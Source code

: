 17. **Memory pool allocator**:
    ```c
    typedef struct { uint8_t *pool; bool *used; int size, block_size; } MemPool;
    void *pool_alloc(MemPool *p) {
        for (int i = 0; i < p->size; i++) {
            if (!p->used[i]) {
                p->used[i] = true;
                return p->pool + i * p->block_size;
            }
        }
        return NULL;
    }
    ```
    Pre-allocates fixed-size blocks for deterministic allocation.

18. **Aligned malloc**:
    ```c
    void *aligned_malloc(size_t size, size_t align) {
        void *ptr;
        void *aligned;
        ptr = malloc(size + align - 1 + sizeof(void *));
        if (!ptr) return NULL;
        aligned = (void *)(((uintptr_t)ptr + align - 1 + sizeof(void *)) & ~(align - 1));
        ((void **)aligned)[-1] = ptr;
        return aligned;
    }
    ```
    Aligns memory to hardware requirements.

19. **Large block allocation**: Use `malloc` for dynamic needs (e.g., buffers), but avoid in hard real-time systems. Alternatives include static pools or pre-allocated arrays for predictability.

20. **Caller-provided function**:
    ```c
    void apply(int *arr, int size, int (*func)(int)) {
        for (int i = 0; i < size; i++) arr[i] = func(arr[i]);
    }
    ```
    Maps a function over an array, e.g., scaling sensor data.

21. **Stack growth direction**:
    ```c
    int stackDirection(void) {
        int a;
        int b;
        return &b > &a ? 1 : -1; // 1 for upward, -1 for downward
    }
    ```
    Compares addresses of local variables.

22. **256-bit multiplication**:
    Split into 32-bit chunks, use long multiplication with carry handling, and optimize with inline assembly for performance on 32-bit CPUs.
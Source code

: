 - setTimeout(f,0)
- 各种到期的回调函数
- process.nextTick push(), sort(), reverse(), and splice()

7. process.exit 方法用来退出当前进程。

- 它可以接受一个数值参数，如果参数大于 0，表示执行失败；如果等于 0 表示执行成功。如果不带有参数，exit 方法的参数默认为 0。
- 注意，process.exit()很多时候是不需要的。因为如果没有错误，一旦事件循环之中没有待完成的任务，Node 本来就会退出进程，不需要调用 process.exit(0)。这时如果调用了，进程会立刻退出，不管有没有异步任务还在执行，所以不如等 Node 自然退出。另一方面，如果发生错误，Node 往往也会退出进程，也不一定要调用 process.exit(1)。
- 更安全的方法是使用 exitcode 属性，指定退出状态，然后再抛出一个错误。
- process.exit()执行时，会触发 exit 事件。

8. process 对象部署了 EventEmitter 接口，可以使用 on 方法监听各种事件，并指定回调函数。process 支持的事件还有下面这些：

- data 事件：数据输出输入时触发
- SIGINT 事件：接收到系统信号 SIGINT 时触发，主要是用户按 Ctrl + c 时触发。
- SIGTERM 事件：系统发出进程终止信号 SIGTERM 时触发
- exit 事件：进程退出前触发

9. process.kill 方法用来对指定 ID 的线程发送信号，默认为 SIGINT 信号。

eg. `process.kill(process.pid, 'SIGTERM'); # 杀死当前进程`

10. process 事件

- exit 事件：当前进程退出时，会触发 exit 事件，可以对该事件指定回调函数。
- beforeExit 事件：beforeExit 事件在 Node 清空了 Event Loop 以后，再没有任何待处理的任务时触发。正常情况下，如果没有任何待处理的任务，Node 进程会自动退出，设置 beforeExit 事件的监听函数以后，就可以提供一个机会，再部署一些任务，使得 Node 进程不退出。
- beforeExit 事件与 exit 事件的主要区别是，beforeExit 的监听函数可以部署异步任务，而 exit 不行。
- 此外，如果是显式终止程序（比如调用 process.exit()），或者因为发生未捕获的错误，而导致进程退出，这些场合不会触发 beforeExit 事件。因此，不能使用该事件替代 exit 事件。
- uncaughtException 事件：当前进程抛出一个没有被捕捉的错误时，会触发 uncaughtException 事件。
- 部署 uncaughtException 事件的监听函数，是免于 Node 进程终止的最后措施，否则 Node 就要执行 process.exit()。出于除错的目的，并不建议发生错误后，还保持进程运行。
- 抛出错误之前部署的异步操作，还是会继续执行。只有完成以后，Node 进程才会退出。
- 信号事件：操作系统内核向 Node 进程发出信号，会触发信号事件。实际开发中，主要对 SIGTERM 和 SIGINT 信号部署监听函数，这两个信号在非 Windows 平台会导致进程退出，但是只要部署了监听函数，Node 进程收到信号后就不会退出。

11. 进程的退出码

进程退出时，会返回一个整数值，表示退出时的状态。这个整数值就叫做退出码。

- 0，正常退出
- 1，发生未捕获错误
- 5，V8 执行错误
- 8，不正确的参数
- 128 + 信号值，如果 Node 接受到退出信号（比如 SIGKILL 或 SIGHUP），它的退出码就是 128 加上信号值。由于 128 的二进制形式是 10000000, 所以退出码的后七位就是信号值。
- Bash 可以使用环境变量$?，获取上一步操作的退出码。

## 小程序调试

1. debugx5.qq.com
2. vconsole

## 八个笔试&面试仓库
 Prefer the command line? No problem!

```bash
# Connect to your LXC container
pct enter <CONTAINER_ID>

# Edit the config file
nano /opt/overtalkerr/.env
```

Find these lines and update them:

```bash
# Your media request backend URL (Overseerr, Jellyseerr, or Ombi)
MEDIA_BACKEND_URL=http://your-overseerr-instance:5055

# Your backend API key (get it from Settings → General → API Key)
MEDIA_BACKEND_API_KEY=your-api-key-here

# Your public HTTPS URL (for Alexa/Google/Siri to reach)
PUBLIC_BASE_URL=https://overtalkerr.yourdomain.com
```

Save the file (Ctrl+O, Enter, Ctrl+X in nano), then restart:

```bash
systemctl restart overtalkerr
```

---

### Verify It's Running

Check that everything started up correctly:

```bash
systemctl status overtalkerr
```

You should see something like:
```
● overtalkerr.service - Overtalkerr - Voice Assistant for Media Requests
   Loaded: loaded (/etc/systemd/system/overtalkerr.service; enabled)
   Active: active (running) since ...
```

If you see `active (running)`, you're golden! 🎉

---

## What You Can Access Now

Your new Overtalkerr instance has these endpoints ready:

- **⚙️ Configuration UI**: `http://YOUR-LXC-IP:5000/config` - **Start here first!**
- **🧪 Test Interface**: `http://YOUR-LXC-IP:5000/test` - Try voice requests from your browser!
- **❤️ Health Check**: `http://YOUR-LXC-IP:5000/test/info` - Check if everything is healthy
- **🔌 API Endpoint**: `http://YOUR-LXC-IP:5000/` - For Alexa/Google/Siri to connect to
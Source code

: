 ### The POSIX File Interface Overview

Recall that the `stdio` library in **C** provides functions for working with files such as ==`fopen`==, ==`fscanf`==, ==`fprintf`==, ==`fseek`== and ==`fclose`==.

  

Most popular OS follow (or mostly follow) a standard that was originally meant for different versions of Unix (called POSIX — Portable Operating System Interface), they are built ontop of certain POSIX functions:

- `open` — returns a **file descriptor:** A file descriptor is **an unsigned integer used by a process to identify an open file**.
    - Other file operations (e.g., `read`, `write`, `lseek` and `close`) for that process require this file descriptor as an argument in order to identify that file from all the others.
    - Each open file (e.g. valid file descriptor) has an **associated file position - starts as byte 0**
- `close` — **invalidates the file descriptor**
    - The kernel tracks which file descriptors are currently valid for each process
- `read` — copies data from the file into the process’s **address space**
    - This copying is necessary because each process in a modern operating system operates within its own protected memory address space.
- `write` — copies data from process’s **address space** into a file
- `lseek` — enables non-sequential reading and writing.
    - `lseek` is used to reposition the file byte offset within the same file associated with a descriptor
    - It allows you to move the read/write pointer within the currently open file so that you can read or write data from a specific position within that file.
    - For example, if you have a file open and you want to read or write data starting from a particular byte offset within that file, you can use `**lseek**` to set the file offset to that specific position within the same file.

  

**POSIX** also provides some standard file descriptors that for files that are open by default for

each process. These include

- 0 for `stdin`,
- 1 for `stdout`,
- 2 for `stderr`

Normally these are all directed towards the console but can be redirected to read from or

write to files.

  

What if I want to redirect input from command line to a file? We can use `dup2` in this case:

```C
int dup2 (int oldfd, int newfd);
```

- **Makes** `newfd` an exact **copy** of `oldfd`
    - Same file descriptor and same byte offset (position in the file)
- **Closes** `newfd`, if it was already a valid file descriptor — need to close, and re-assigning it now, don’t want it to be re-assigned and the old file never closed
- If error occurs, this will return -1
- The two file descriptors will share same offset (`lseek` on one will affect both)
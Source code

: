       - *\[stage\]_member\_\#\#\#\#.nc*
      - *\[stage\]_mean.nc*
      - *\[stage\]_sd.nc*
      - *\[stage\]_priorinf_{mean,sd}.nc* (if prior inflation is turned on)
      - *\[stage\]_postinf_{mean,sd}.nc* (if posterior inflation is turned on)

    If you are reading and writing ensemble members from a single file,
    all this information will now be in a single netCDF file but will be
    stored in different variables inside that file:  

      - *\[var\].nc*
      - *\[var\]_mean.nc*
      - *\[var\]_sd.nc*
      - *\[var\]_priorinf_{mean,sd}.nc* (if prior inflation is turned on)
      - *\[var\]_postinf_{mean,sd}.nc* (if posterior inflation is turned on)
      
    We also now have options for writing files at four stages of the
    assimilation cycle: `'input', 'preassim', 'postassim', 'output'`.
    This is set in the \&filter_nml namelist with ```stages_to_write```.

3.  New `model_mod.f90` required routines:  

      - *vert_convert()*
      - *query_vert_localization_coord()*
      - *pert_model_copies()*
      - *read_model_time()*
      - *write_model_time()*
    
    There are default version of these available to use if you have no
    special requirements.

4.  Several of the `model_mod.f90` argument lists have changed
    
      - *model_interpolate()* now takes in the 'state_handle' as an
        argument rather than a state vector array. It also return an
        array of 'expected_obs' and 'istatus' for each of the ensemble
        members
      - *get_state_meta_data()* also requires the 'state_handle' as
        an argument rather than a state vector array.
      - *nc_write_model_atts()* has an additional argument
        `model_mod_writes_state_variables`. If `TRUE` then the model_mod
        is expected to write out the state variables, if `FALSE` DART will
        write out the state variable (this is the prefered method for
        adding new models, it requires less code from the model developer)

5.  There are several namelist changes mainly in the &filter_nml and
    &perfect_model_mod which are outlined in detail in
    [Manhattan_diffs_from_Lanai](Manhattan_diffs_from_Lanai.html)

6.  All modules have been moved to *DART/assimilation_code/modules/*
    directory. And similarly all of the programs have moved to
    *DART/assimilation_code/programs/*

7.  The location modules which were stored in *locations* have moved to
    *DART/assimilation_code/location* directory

# EXERCISE INSTRUCTIONS:
Look above for the line holding "- 各种到期的回调函数". Print it and every line after it, exactly, through the line holding "自然退出。另一方面，如果发生错误，Node 往往也会退出进程，也不一定要调用 process.exit(1)。".

# PROBLEM SOLUTION:
- 各种到期的回调函数
- process.nextTick push(), sort(), reverse(), and splice()

7. process.exit 方法用来退出当前进程。

- 它可以接受一个数值参数，如果参数大于 0，表示执行失败；如果等于 0 表示执行成功。如果不带有参数，exit 方法的参数默认为 0。
- 注意，process.exit()很多时候是不需要的。因为如果没有错误，一旦事件循环之中没有待完成的任务，Node 本来就会退出进程，不需要调用 process.exit(0)。这时如果调用了，进程会立刻退出，不管有没有异步任务还在执行，所以不如等 Node 自然退出。另一方面，如果发生错误，Node 往往也会退出进程，也不一定要调用 process.exit(1)。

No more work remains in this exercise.